I have always found rimon trees to be exciting. I'm no botanist -- there are only a few plants I can identify by the shape of their leaves or the color of their stems or trunks. Fruit trees in general are exciting, therefore, because seeing one in season automatically informs me. But spotting a rimon hanging off a branch is a different grade of excitement altogether, because it tells me I'm in Israel. Yes, I know they are grown elsewhere. In fact, the one I ate yesterday had "USA" on its label -- but I've never seen a pomegranate tree anywhere else but Israel, and furthermore I'm willing to bet they grow here only in commercial groves, not along the street in people's yards.

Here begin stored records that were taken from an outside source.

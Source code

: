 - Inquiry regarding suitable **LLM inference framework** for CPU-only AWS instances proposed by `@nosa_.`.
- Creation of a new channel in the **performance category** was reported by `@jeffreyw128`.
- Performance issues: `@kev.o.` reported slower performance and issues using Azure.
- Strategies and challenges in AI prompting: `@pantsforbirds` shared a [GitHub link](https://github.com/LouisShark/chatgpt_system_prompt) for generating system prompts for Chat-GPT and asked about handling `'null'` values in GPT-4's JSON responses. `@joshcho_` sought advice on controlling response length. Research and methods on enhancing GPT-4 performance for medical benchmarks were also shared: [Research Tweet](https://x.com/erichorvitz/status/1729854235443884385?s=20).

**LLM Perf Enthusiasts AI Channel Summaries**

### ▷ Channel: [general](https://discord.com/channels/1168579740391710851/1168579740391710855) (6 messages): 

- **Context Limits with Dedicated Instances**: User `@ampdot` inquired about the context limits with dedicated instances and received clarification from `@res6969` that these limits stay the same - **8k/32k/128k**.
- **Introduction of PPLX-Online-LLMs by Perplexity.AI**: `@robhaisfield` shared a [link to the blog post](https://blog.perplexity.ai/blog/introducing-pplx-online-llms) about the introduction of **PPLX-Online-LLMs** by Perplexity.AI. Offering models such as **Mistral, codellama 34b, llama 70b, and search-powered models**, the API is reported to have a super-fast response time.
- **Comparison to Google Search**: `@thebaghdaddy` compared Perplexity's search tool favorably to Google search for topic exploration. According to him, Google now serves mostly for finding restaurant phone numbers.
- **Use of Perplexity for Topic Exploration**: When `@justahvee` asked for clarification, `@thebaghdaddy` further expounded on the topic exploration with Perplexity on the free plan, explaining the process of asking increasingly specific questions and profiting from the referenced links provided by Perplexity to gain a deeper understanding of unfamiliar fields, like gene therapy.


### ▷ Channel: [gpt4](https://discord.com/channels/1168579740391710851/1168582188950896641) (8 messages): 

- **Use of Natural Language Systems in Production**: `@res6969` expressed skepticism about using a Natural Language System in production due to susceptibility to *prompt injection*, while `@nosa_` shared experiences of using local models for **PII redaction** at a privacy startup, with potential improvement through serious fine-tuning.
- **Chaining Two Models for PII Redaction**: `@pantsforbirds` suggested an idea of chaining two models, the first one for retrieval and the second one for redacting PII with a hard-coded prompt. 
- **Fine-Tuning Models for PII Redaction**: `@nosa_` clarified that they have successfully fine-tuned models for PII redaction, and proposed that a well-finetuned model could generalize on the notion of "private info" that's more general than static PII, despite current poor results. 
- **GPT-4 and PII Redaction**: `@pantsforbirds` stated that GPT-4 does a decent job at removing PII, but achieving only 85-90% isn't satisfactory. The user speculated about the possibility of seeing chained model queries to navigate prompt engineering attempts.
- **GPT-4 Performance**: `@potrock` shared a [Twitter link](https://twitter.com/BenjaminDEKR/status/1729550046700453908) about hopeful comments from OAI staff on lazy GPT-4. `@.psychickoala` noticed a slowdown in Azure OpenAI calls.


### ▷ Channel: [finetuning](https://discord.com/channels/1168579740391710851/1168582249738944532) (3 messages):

So I find rimonim to be exciting. All through last fall and much of the winter, I enjoyed them, and then missed them when they disappeared from the shuk and our local produce stores. Not being acquainted with their seasonal schedule, by late spring I assumed, regretfully, that I'd see no more (of the Israeli kind, at least) until my next trip to eretz hakodesh. But at the end of June, maybe a week before my departure, I was privileged with this:













7 Comments:

At 4:12 PM, Anonymous Anonymous said...

that's really cool - i wanna try one!

Love,
ED

 
At 4:13 PM, Anonymous Anonymous said...

sorry, I posted twice!

Love,
ED

 
At 4:14 PM, Anonymous Anonymous said...

oops, i guess i didn't post twice!

 
At 4:22 PM, Blogger Alisha said...

Actually, now you posted 3 times. ;-)

 
At 7:57 PM, Anonymous Anonymous said...

I can't believe you didn't realize until only last year that some people (like me) don't spit out the hard-nubby-parts-that-could-be-called-pips.

 
At 9:04 PM, Blogger Alisha said...

Oh, so now I need to tell everyone else about the sweet old lady on kibbutz who was so vehement about that word?

"It's a PIP, not a PIT. A PIT is a hole you dig in the ground. What's inside a fruit is a PIP!" (said in an emphatic, shrill South African accent)

 
At 3:44 AM, Anonymous Anonymous said...

I was reading tehilim this morning and 8;3 reminded me of your description of eating a rimon by "tak[ing] a mouthful right from the source", which I read last night. Great post, beautiful pics!